Selma City School Board addresses teacher shortage

Published 9:41 pm Friday, April 8, 2016

Members of the Selma City School Board have been putting their heads together to see what can be done to fix a teacher shortage in the system.

The issue is one that board member Brenda Randolph-Obomanu is concerned about. She expressed her thoughts at a meeting Thursday.

“One thing that we are going to have to do is stop being so dependent on substitutes. We’ve had so many students at Selma High and R.B. Hudson and I’m embarrassed as a board member that we let our children be taught by substitutes for almost a whole year,” Randolph-Obomanu said. “We have to do some things to motivate our teachers to stay.

She said she believes lack of teachers and too many substitutes affect students’ ability to learn.

Selma City Schools System Superintendent Angela Mangum thinks the issue stems from a lack of college graduates earning degrees in these subjects.

“Universities are not graduating math, science and special education teachers at the rate at which they are needed. It’s not only an issue in Selma city schools,” Mangum said.

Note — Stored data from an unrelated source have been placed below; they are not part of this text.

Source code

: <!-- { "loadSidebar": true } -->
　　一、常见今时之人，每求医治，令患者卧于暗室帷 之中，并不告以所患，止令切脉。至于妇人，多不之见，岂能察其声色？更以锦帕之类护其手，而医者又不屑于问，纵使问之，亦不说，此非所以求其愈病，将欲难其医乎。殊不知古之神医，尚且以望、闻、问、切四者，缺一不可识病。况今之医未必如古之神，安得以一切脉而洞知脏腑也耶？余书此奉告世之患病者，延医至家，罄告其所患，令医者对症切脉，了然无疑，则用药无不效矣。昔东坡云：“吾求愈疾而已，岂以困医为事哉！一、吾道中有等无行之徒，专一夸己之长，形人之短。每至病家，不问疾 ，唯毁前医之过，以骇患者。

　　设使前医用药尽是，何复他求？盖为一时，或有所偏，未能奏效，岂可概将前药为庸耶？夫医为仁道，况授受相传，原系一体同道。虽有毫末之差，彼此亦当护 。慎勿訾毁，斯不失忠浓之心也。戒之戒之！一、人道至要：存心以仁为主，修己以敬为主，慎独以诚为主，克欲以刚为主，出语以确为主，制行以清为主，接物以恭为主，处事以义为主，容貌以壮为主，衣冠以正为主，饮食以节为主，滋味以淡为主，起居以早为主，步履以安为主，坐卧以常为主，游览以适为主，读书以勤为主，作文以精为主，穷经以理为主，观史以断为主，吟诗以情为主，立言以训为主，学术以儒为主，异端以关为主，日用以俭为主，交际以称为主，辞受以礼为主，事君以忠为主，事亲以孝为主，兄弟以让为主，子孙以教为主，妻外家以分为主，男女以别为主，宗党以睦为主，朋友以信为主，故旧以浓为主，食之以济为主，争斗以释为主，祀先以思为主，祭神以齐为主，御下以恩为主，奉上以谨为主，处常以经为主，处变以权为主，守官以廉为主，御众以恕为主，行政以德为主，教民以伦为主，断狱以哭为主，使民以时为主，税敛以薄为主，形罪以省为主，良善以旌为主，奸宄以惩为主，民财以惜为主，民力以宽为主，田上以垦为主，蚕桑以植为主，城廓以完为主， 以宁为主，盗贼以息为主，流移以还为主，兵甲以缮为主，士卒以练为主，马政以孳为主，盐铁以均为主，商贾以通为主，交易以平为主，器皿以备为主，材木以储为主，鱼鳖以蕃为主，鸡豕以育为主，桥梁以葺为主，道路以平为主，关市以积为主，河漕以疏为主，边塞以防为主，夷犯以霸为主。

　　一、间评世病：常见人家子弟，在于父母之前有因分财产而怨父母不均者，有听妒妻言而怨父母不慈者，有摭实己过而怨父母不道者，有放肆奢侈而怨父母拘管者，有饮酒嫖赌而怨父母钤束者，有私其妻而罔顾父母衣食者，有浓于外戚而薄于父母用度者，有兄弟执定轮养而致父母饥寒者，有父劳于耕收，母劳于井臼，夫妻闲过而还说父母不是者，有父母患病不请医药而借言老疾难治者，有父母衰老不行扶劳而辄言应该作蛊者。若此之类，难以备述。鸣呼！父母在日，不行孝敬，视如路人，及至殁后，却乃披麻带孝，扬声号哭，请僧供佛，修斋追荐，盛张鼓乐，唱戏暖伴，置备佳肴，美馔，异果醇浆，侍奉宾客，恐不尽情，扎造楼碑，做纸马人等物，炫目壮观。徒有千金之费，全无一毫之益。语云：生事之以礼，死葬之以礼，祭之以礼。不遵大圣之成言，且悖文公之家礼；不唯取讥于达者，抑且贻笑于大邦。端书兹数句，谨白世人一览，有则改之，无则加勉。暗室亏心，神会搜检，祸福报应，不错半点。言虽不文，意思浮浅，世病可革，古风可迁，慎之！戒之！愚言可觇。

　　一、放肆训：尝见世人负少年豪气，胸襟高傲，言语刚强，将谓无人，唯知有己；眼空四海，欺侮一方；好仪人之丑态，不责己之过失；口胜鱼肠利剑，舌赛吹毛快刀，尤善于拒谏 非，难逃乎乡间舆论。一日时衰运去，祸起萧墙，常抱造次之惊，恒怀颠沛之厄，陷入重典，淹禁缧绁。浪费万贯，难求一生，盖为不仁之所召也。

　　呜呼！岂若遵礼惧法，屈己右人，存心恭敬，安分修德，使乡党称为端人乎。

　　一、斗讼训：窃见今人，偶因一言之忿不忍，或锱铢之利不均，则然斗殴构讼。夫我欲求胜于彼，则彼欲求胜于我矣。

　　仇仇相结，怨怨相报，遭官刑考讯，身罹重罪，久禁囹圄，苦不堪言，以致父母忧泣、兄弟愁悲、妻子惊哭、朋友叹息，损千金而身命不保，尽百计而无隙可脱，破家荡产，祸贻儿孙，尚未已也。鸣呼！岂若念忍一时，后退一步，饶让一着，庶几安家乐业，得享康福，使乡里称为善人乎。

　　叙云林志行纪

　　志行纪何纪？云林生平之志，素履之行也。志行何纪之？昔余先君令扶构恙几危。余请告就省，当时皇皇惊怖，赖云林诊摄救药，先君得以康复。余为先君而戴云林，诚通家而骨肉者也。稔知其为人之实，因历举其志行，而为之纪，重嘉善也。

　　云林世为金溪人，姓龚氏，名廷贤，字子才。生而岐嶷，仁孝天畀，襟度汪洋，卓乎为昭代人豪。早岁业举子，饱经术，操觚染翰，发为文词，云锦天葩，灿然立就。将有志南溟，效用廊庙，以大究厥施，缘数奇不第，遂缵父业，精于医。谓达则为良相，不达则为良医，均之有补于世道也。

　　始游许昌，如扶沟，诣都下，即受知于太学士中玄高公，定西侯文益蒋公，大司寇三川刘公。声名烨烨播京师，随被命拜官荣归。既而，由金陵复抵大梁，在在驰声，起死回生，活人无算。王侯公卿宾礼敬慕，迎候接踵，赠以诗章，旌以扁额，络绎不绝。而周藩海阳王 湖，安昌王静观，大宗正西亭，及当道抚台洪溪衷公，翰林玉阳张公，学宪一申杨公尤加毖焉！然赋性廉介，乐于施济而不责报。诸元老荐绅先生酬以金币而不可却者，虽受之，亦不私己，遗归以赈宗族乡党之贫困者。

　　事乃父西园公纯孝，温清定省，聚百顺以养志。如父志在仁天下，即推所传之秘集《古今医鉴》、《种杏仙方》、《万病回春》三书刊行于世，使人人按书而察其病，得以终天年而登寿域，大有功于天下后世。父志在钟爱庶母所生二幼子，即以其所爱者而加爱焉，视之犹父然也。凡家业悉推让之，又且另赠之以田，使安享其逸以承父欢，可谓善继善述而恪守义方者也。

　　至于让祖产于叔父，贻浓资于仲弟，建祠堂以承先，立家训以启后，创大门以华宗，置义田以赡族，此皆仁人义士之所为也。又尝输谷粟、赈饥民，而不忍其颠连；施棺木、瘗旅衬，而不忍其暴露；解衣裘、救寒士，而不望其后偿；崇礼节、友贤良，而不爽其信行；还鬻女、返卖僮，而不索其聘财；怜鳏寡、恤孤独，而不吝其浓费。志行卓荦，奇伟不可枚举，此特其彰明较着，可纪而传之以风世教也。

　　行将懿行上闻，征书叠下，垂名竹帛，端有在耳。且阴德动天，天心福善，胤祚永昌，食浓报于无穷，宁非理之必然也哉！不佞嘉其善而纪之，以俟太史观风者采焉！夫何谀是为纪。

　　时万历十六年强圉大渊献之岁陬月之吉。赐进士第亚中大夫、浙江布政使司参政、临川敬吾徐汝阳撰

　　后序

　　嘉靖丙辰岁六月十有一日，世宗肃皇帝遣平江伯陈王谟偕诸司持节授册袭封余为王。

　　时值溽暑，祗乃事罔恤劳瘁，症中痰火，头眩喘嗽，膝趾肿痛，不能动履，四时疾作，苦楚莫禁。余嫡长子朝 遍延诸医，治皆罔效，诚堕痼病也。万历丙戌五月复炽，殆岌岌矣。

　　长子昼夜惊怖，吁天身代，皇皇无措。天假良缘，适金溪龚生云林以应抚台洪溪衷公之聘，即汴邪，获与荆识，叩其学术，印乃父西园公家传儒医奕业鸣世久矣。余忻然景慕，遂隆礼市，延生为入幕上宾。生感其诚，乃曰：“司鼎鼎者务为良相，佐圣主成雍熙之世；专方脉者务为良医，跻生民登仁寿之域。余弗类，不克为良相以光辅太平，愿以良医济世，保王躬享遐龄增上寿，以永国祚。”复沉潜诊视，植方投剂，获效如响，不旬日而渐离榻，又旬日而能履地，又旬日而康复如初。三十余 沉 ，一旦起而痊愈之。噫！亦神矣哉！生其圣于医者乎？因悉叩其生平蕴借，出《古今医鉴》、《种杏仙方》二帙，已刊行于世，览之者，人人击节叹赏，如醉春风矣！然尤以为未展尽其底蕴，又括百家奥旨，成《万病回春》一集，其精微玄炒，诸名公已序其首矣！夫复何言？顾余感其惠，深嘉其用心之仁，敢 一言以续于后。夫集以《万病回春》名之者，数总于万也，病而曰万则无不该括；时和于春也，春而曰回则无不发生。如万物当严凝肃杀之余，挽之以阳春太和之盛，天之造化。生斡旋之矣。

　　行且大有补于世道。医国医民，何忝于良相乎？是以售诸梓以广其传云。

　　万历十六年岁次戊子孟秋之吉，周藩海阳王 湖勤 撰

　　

She said the solution can be solved through recruitment and includes incentives.

School board president Henry Hicks agrees with Mangum and said the reality is that Selma City Schools is not the only system struggling to keep teacher.

“I’ve talked to people across the state and teachers are leaving. The teachers in this system can come and give a five day notice and leave. When people get offered better jobs or money, they are going to leave,” Hicks said.

The system has also put a mentoring program in place to help new teachers. It helps teachers make adjustments and work out difficulties in their first years. The program also offers development training and allows new teachers to shadow seasoned ones.